Сьюзен ахнула в ужасе от такого чудовищного преступления, но мужчины не замечали ее. Они сошлись, как два быка, и явно намеревались бодаться до тех пор, пока один из них не отступит.

— Забрали, а не похитили, — с насмешкой подчеркнул Лейт. — Могу себе представить чувства ее бывшего мужа. Он имел право быть со своей дочерью! Я часто думал о том, как тебя, должно быть, мучает совесть.

— За что это она должна меня мучить? — с вызовом спросил Рольф.

— Ты увозил его дочь. По твоей милости этого человека и его ребенка едва не разделил Тихий океан. Разумеется, он чувствовал себя вправе взять назад свою дочь, пока было еще не поздно.

— У него не было никаких прав. Суд оставил девочку Мэделин.

— При разводе суд почти всегда оставляет двухлетних детей матерям. Это не значит, что отцы их не любят. Во всяком случае, он любил свою дочь больше, чем ты Илану.

Рольф взглянул на сына глазами, полными душевной боли:

— Ты не понимаешь. Ты никогда не понимал.

— Во всей этой истории нет ни малейшего сходства с тем, как потерялась Эми, — с неумолимой логикой дожимал Лейт. — Если Мэделин угодно проводить какие-то параллели, это твоя забота. Не моя. Не миссис Форбс. И не Эми. Так что разбирайтесь между собой.

Он взял Сьюзен под руку и потянул к ступеням парадного крыльца. Все еще не придя в себя после яростной перебранки мужчин, Сьюзен толком не разглядела дом. Успела только заметить, что массивное двухэтажное здание построено из песчаника и оба этажа снабжены обширными верандами.

— Ты не ведаешь снисхождения, не так ли, Лейт? — бросил ему вслед горький упрек отец.

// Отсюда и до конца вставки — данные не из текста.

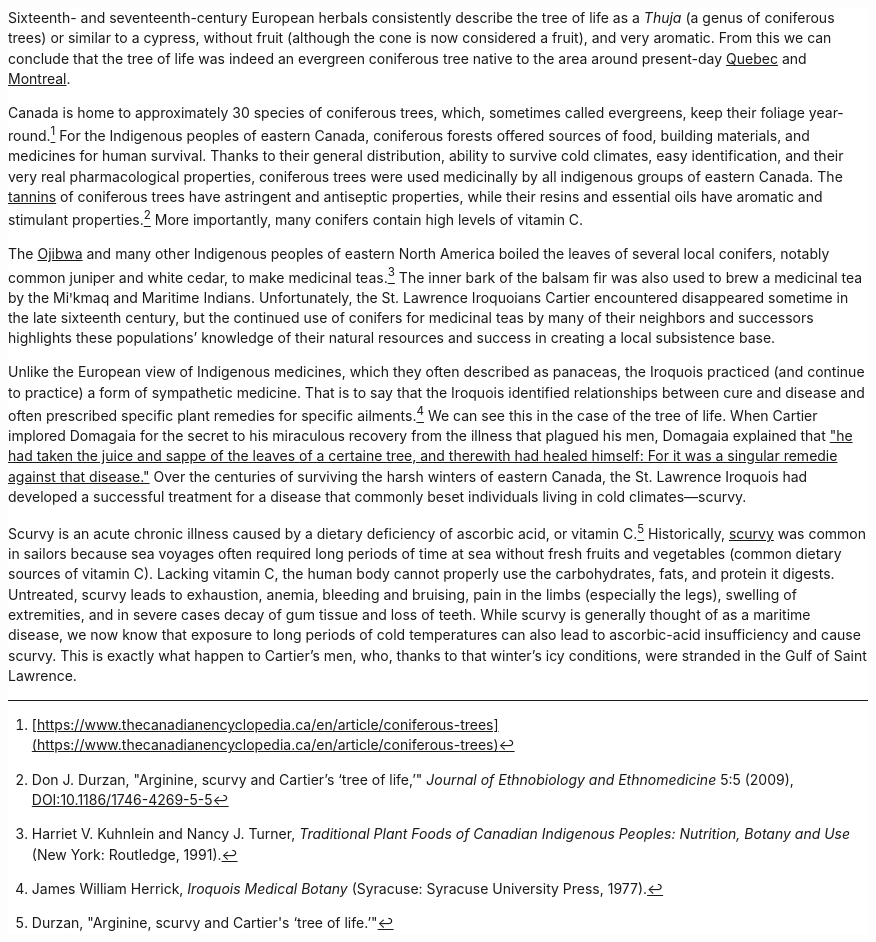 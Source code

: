 Sixteenth- and seventeenth-century European herbals consistently describe the tree of life as a _Thuja_ (a genus of coniferous trees) or similar to a cypress, without fruit (although the cone is now considered a fruit), and very aromatic. From this we can conclude that the tree of life was indeed an evergreen coniferous tree native to the area around present-day [Quebec](Q2145) and [Montreal](Q340).
<param ve-map center="Q2145" basemap="Esri_WorldPhysical" zoom="6" stroke-width="0">
<param ve-map-marker qid=Q2145">
<param ve-map-layer geojson active url="/geojson/ThujaDistribution.json">

Canada is home to approximately 30 species of coniferous trees, which, sometimes called evergreens, keep their foliage year-round.[^ref3] For the Indigenous peoples of eastern Canada, coniferous forests offered sources of food, building materials, and medicines for human survival. Thanks to their general distribution, ability to survive cold climates, easy identification, and their very real pharmacological properties, coniferous trees were used medicinally by all indigenous groups of eastern Canada. The [tannins](Q187607) of coniferous trees have astringent and antiseptic properties, while their resins and essential oils have aromatic and stimulant properties.[^ref4] More importantly, many conifers contain high levels of vitamin C.
<param ve-map center="42.655350,-74.715453" basemap="Esri_WorldPhysical" zoom="3.5" stroke-width="0" show-labels>
<param ve-map-layer geojson active url="/geojson/ThujaDistribution.json">

The [Ojibwa](Q255872) and many other Indigenous peoples of eastern North America boiled the leaves of several local conifers, notably common juniper and white cedar, to make medicinal teas.[^ref5] The inner bark of the balsam fir was also used to brew a medicinal tea by the Miꞌkmaq and Maritime Indians. Unfortunately, the St. Lawrence Iroquoians Cartier encountered disappeared sometime in the late sixteenth century, but the continued use of conifers for medicinal teas by many of their neighbors and successors highlights these populations’ knowledge of their natural resources and success in creating a local subsistence base.
<param ve-map center="42.655350,-74.715453" basemap="Esri_WorldPhysical" zoom="4" stroke-width="0" show-labels>
<param ve-map-layer geojson active url="/geojson/Maritime_Indians.json">

Unlike the European view of Indigenous medicines, which they often described as panaceas, the Iroquois practiced (and continue to practice) a form of sympathetic medicine. That is to say that the Iroquois identified relationships between cure and disease and often prescribed specific plant remedies for specific ailments.[^ref6] We can see this in the case of the tree of life. When Cartier implored Domagaia for the secret to his miraculous recovery from the illness that plagued his men, Domagaia explained that ["he had taken the juice and sappe of the leaves of a certaine tree, and therewith had healed himself: For it was a singular remedie against that disease."](https://hdl.handle.net/2027/aeu.ark:/13960/t35151v01?urlappend=%253Bseq=85) Over the centuries of surviving the harsh winters of eastern Canada, the St. Lawrence Iroquois had developed a successful treatment for a disease that commonly beset individuals living in cold climates—scurvy.
<param ve-map title="Territory occupied by the St. Lawrence Iroquoians, circa 1535" center="Q544356" basemap="Esri_WorldPhysical" zoom="6" stroke-width="0" show-labels>
<param ve-map-layer geojson active title="St. Lawrence Iroquoians" url="/geojson/St_Lawrence_Iroquoians.json">

Scurvy is an acute chronic illness caused by a dietary deficiency of ascorbic acid, or vitamin C.[^ref7] Historically, [scurvy](Q163865) was common in sailors because sea voyages often required long periods of time at sea without fresh fruits and vegetables (common dietary sources of vitamin C). Lacking vitamin C, the human body cannot properly use the carbohydrates, fats, and protein it digests. Untreated, scurvy leads to exhaustion, anemia, bleeding and bruising, pain in the limbs (especially the legs), swelling of extremities, and in severe cases decay of gum tissue and loss of teeth. While scurvy is generally thought of as a maritime disease, we now know that exposure to long periods of cold temperatures can also lead to ascorbic-acid insufficiency and cause scurvy. This is exactly what happen to Cartier’s men, who, thanks to that winter’s icy conditions, were stranded in the Gulf of Saint Lawrence.
<param ve-image manifest="wc:A_case_of_Scurvy_journal_of_Henry_Walsh_Mahon.jpg">


[^ref1]: For the purposes of this work, "Indigenous people(s)" refers to a cultural group(s) in an ecological area that developed a successful subsistence base from the natural resources available in that area.
[^ref2]: As a diplomat, Rasmusio was said to have used his political influence to collect original travel narratives. 
[^ref3]: [https://www.thecanadianencyclopedia.ca/en/article/coniferous-trees](https://www.thecanadianencyclopedia.ca/en/article/coniferous-trees)
[^ref4]: Don J. Durzan, "Arginine, scurvy and Cartier’s ‘tree of life,’" _Journal of Ethnobiology and Ethnomedicine_ 5:5 (2009), [DOI:10.1186/1746-4269-5-5](https://ethnobiomed.biomedcentral.com/articles/10.1186/1746-4269-5-5)
[^ref5]: Harriet V. Kuhnlein and Nancy J. Turner, _Traditional Plant Foods of Canadian Indigenous Peoples: Nutrition, Botany and Use_ (New York: Routledge, 1991).
[^ref6]: James William Herrick, _Iroquois Medical Botany_ (Syracuse: Syracuse University Press, 1977).
[^ref7]: Durzan, "Arginine, scurvy and Cartier's ‘tree of life.’"
[^ref8]: Durzan. 
[^ref9]: Bauhin’s 1598 herbal is actually an edited and expanded edition of Mattioli’s seminal work, _I Discorsi_. Arbor vitæ tree does not appear in Mattioli’s original herbal.
[^ref10]: James Lind, _A Treatise on the Scurvy: In Three Parts, Containing an Inquiry Into the Nature, Causes, an Cure, of that Disease, Together with a Critical and Chronological View of what Has Been Published on the Subject_, 3rd ed. (London: S. Crowder et al., 1772). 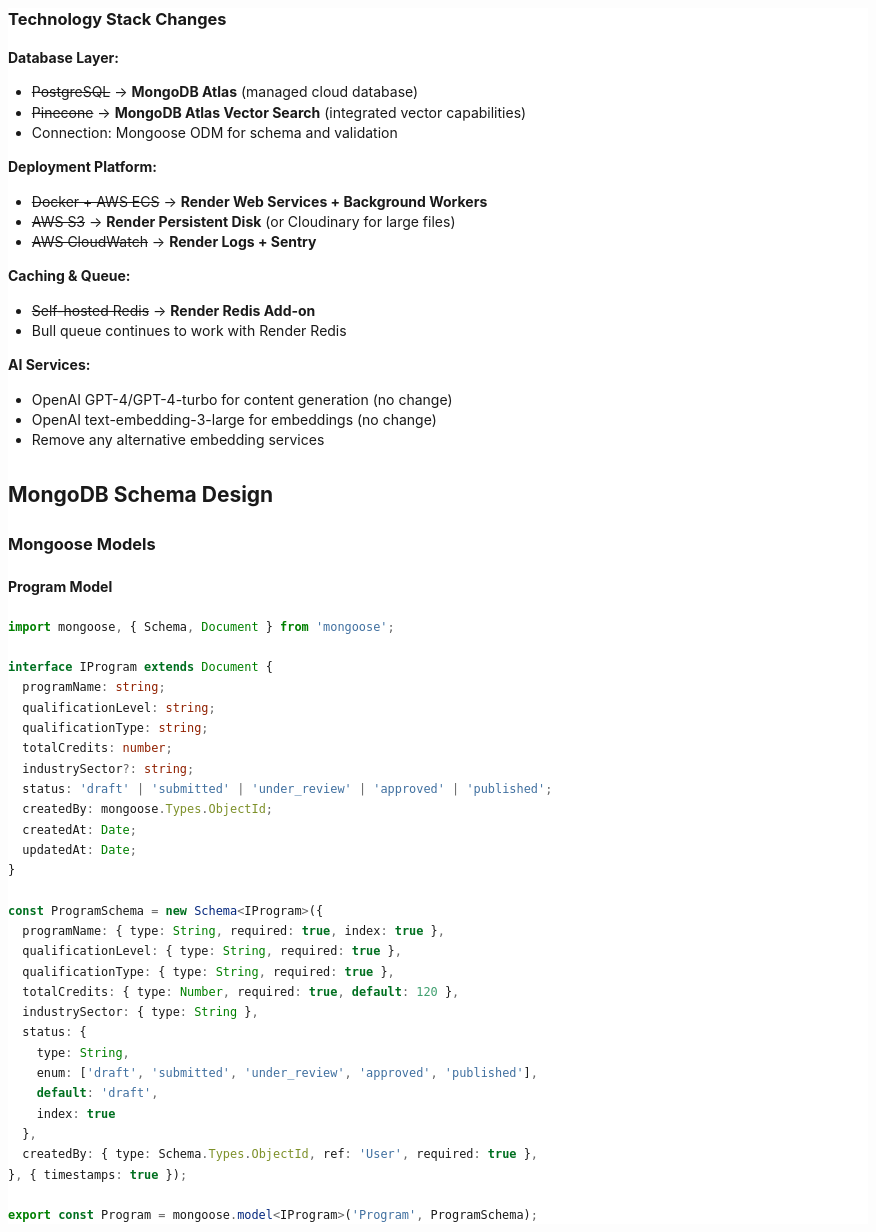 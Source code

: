 ### Technology Stack Changes

**Database Layer:**
- ~~PostgreSQL~~ → **MongoDB Atlas** (managed cloud database)
- ~~Pinecone~~ → **MongoDB Atlas Vector Search** (integrated vector capabilities)
- Connection: Mongoose ODM for schema and validation

**Deployment Platform:**
- ~~Docker + AWS ECS~~ → **Render Web Services + Background Workers**
- ~~AWS S3~~ → **Render Persistent Disk** (or Cloudinary for large files)
- ~~AWS CloudWatch~~ → **Render Logs + Sentry**

**Caching & Queue:**
- ~~Self-hosted Redis~~ → **Render Redis Add-on**
- Bull queue continues to work with Render Redis

**AI Services:**
- OpenAI GPT-4/GPT-4-turbo for content generation (no change)
- OpenAI text-embedding-3-large for embeddings (no change)
- Remove any alternative embedding services



## MongoDB Schema Design

### Mongoose Models

#### Program Model
```typescript
import mongoose, { Schema, Document } from 'mongoose';

interface IProgram extends Document {
  programName: string;
  qualificationLevel: string;
  qualificationType: string;
  totalCredits: number;
  industrySector?: string;
  status: 'draft' | 'submitted' | 'under_review' | 'approved' | 'published';
  createdBy: mongoose.Types.ObjectId;
  createdAt: Date;
  updatedAt: Date;
}

const ProgramSchema = new Schema<IProgram>({
  programName: { type: String, required: true, index: true },
  qualificationLevel: { type: String, required: true },
  qualificationType: { type: String, required: true },
  totalCredits: { type: Number, required: true, default: 120 },
  industrySector: { type: String },
  status: { 
    type: String, 
    enum: ['draft', 'submitted', 'under_review', 'approved', 'published'],
    default: 'draft',
    index: true
  },
  createdBy: { type: Schema.Types.ObjectId, ref: 'User', required: true },
}, { timestamps: true });

export const Program = mongoose.model<IProgram>('Program', ProgramSchema);
```
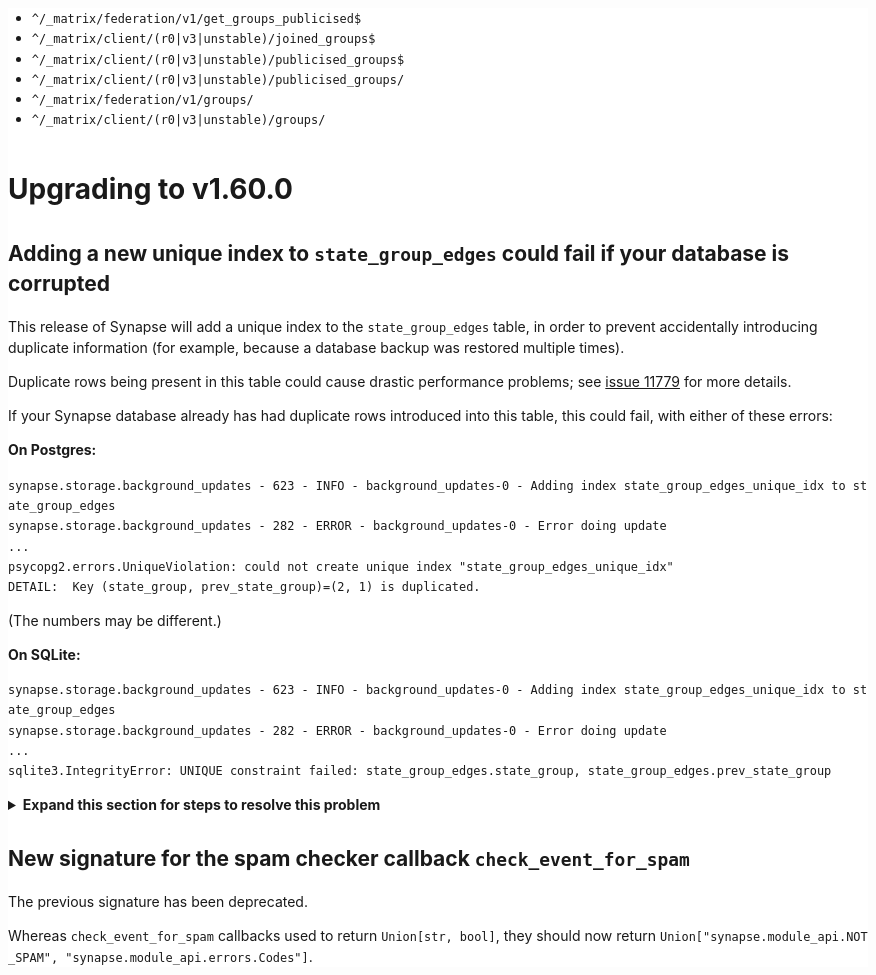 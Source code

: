 -   `^/_matrix/federation/v1/get_groups_publicised$`
-   `^/_matrix/client/(r0|v3|unstable)/joined_groups$`
-   `^/_matrix/client/(r0|v3|unstable)/publicised_groups$`
-   `^/_matrix/client/(r0|v3|unstable)/publicised_groups/`
-   `^/_matrix/federation/v1/groups/`
-   `^/_matrix/client/(r0|v3|unstable)/groups/`

# Upgrading to v1.60.0

## Adding a new unique index to `state_group_edges` could fail if your database is corrupted

This release of Synapse will add a unique index to the `state_group_edges` table, in order
to prevent accidentally introducing duplicate information (for example, because a database
backup was restored multiple times).

Duplicate rows being present in this table could cause drastic performance problems; see
[issue 11779](https://github.com/matrix-org/synapse/issues/11779) for more details.

If your Synapse database already has had duplicate rows introduced into this table,
this could fail, with either of these errors:


**On Postgres:**
```
synapse.storage.background_updates - 623 - INFO - background_updates-0 - Adding index state_group_edges_unique_idx to state_group_edges
synapse.storage.background_updates - 282 - ERROR - background_updates-0 - Error doing update
...
psycopg2.errors.UniqueViolation: could not create unique index "state_group_edges_unique_idx"
DETAIL:  Key (state_group, prev_state_group)=(2, 1) is duplicated.
```
(The numbers may be different.)

**On SQLite:**
```
synapse.storage.background_updates - 623 - INFO - background_updates-0 - Adding index state_group_edges_unique_idx to state_group_edges
synapse.storage.background_updates - 282 - ERROR - background_updates-0 - Error doing update
...
sqlite3.IntegrityError: UNIQUE constraint failed: state_group_edges.state_group, state_group_edges.prev_state_group
```


<details><summary><b>Expand this section for steps to resolve this problem</b></summary></details>

## New signature for the spam checker callback `check_event_for_spam`

The previous signature has been deprecated.

Whereas `check_event_for_spam` callbacks used to return `Union[str, bool]`, they should now return `Union["synapse.module_api.NOT_SPAM", "synapse.module_api.errors.Codes"]`.


[v1_59_notify_ases_from]: workers.md#notifying-application-services
[v1_59_update_user_dir]: workers.md#updating-the-user-directory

Крепче сжав локоть Сьюзен, Лейт обернулся. Его лицо могло бы послужить отличной моделью скульптору, высекающему из мрамора лик безжалостного правосудия.

— Последнее, что сделала в жизни Илана, — назначила меня опекуном своего ребенка на случай, если Эми выживет. Ее дочь станет моей дочерью.

— Неужели ты думаешь, что Даника будет лучшей матерью, чем Мэделин?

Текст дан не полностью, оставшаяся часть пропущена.